Saved data entries:
----

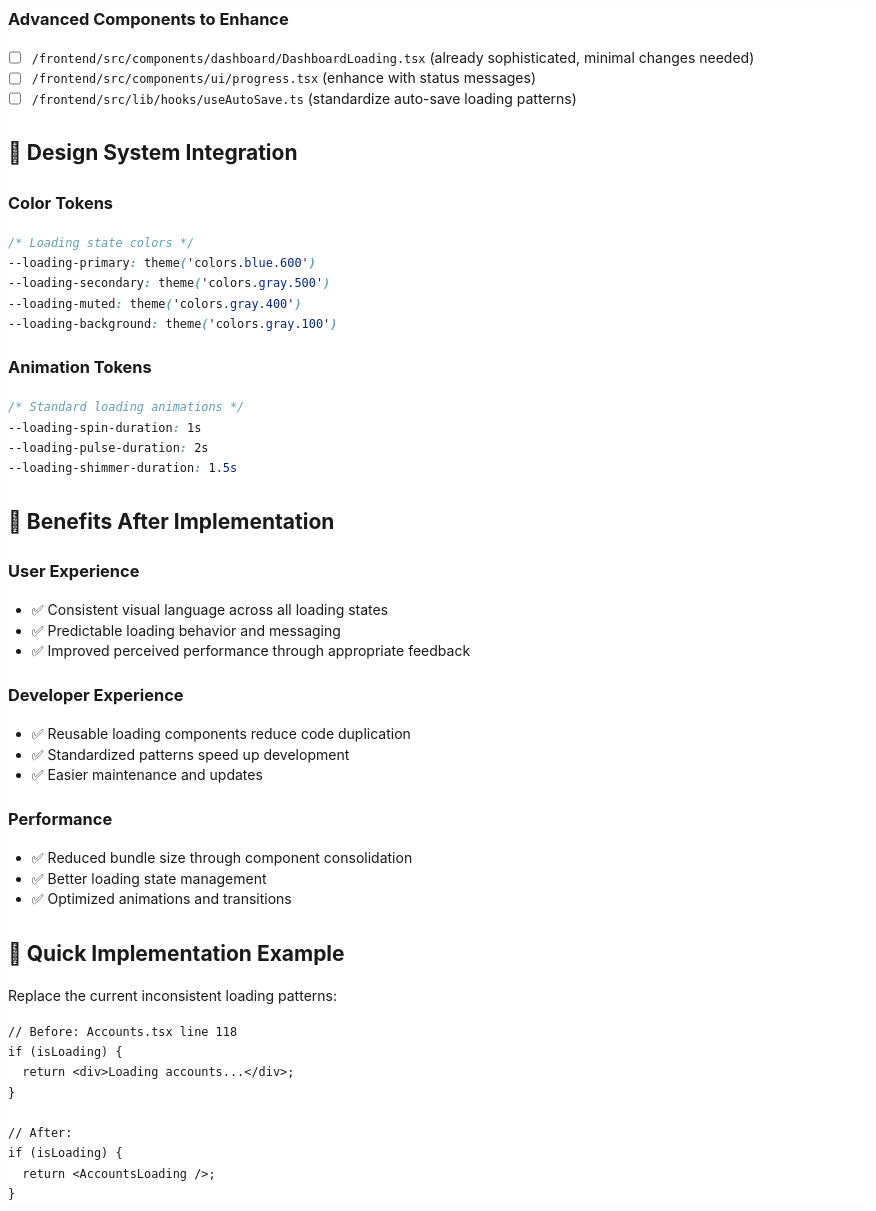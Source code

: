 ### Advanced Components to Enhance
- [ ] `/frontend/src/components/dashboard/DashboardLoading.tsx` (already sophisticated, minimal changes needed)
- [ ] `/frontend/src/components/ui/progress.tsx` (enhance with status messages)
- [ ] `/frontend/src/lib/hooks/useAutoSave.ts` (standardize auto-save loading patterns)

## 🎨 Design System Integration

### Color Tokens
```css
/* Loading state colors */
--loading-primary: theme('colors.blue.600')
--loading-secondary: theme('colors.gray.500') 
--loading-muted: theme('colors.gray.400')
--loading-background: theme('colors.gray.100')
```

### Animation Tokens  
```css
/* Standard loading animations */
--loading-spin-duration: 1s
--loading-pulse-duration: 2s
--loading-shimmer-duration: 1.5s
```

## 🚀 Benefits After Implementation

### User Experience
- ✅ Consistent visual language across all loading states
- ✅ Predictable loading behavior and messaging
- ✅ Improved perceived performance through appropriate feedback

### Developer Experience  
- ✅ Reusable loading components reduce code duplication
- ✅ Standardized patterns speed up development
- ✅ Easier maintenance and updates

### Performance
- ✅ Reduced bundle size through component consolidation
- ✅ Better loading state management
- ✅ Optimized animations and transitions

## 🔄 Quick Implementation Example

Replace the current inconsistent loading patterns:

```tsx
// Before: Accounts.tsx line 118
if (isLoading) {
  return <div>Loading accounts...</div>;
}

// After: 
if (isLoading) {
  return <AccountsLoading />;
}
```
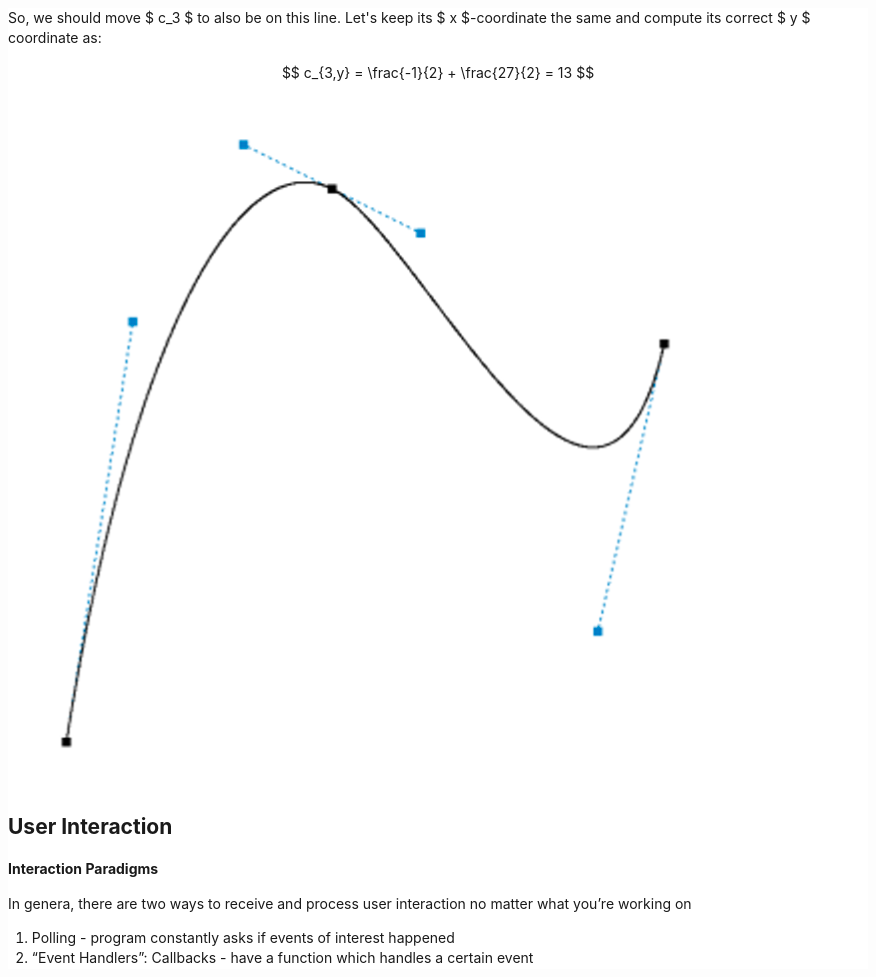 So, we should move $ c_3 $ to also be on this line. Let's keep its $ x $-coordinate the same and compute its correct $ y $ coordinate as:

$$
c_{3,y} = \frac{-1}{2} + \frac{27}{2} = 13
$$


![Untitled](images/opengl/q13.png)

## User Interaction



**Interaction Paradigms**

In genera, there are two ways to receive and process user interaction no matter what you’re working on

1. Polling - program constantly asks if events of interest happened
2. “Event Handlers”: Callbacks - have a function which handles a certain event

----

*Task prompt*
Please return all of the entries word for word, excluding the pictures.

*Response to the task*
Source code

: ### Advanced Components to Enhance
- [ ] `/frontend/src/components/dashboard/DashboardLoading.tsx` (already sophisticated, minimal changes needed)
- [ ] `/frontend/src/components/ui/progress.tsx` (enhance with status messages)
- [ ] `/frontend/src/lib/hooks/useAutoSave.ts` (standardize auto-save loading patterns)

## 🎨 Design System Integration

### Color Tokens
```css
/* Loading state colors */
--loading-primary: theme('colors.blue.600')
--loading-secondary: theme('colors.gray.500') 
--loading-muted: theme('colors.gray.400')
--loading-background: theme('colors.gray.100')
```

### Animation Tokens  
```css
/* Standard loading animations */
--loading-spin-duration: 1s
--loading-pulse-duration: 2s
--loading-shimmer-duration: 1.5s
```

## 🚀 Benefits After Implementation

### User Experience
- ✅ Consistent visual language across all loading states
- ✅ Predictable loading behavior and messaging
- ✅ Improved perceived performance through appropriate feedback

### Developer Experience  
- ✅ Reusable loading components reduce code duplication
- ✅ Standardized patterns speed up development
- ✅ Easier maintenance and updates

### Performance
- ✅ Reduced bundle size through component consolidation
- ✅ Better loading state management
- ✅ Optimized animations and transitions

## 🔄 Quick Implementation Example

Replace the current inconsistent loading patterns:

```tsx
// Before: Accounts.tsx line 118
if (isLoading) {
  return <div>Loading accounts...</div>;
}

// After: 
if (isLoading) {
  return <AccountsLoading />;
}
```
 So, we should move $ c_3 $ to also be on this line. Let's keep its $ x $-coordinate the same and compute its correct $ y $ coordinate as:

$$
c_{3,y} = \frac{-1}{2} + \frac{27}{2} = 13
$$


![Untitled](images/opengl/q13.png)

## User Interaction



**Interaction Paradigms**

In genera, there are two ways to receive and process user interaction no matter what you’re working on

1. Polling - program constantly asks if events of interest happened
2. “Event Handlers”: Callbacks - have a function which handles a certain event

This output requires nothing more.